● Activity: In the entries that follow, find the line containing "Mientras Apolos estaba", then output exactly every line from the first through that one.

● The data:

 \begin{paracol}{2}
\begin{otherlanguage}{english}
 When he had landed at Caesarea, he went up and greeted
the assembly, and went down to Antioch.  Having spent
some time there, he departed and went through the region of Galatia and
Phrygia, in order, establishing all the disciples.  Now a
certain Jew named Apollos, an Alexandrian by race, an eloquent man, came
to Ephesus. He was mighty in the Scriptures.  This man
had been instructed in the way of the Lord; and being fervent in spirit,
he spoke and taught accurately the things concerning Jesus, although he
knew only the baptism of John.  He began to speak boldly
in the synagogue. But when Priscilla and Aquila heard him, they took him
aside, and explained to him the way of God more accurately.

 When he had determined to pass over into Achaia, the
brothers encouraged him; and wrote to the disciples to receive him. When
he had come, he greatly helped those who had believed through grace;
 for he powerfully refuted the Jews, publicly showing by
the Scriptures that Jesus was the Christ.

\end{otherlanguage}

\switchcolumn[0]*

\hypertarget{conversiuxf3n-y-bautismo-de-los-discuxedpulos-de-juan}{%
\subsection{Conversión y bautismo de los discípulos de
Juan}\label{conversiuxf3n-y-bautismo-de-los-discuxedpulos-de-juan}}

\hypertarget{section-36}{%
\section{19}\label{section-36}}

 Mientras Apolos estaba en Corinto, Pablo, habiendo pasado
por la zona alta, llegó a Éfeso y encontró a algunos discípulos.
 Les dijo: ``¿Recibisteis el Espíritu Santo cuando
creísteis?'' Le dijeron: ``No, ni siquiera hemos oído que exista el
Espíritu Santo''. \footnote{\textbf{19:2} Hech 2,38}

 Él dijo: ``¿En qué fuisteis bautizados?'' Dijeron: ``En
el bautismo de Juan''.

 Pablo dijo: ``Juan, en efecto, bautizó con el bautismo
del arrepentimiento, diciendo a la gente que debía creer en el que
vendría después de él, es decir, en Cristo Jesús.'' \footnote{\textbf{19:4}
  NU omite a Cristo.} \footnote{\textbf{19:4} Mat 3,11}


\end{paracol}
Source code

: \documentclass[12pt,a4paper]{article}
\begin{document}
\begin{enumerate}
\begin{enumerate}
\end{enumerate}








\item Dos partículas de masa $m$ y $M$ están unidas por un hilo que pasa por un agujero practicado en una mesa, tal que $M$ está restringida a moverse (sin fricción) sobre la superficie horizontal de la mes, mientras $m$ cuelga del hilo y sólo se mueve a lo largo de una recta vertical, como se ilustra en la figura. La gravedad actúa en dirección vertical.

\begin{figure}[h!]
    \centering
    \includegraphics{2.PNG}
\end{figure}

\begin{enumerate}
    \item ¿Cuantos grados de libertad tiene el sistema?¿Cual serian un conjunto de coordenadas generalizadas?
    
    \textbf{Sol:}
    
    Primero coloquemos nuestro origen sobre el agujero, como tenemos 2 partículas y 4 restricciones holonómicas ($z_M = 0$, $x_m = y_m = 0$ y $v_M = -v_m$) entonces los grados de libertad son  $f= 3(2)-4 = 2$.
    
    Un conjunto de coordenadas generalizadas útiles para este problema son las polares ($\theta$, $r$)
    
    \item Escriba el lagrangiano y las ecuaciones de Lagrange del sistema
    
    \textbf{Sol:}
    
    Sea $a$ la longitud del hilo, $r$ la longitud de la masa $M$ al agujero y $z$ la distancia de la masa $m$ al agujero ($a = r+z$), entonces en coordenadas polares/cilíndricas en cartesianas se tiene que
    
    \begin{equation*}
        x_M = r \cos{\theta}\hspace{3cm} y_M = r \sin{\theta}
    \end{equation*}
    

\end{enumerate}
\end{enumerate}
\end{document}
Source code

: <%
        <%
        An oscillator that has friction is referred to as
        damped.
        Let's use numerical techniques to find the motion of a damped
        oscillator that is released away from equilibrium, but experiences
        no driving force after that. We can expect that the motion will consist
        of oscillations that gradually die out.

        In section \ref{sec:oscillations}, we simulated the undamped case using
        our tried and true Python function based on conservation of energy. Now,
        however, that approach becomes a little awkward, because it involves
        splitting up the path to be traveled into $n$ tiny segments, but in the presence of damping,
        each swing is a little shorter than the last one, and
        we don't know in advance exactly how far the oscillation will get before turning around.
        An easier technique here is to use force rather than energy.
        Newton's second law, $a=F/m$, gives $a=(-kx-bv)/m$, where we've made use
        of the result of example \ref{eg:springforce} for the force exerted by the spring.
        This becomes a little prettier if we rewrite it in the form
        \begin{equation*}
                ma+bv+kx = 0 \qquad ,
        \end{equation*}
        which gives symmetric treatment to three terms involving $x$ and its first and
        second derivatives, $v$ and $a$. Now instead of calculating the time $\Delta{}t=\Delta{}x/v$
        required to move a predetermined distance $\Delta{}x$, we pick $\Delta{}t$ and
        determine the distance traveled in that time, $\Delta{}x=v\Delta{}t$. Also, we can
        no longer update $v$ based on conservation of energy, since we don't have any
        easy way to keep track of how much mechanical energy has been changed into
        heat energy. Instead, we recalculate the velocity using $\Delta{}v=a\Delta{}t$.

● Response to the task:
 \begin{paracol}{2}
\begin{otherlanguage}{english}
 When he had landed at Caesarea, he went up and greeted
the assembly, and went down to Antioch.  Having spent
some time there, he departed and went through the region of Galatia and
Phrygia, in order, establishing all the disciples.  Now a
certain Jew named Apollos, an Alexandrian by race, an eloquent man, came
to Ephesus. He was mighty in the Scriptures.  This man
had been instructed in the way of the Lord; and being fervent in spirit,
he spoke and taught accurately the things concerning Jesus, although he
knew only the baptism of John.  He began to speak boldly
in the synagogue. But when Priscilla and Aquila heard him, they took him
aside, and explained to him the way of God more accurately.

 When he had determined to pass over into Achaia, the
brothers encouraged him; and wrote to the disciples to receive him. When
he had come, he greatly helped those who had believed through grace;
 for he powerfully refuted the Jews, publicly showing by
the Scriptures that Jesus was the Christ.

\end{otherlanguage}

\switchcolumn[0]*

\hypertarget{conversiuxf3n-y-bautismo-de-los-discuxedpulos-de-juan}{%
\subsection{Conversión y bautismo de los discípulos de
Juan}\label{conversiuxf3n-y-bautismo-de-los-discuxedpulos-de-juan}}

\hypertarget{section-36}{%
\section{19}\label{section-36}}

 Mientras Apolos estaba en Corinto, Pablo, habiendo pasado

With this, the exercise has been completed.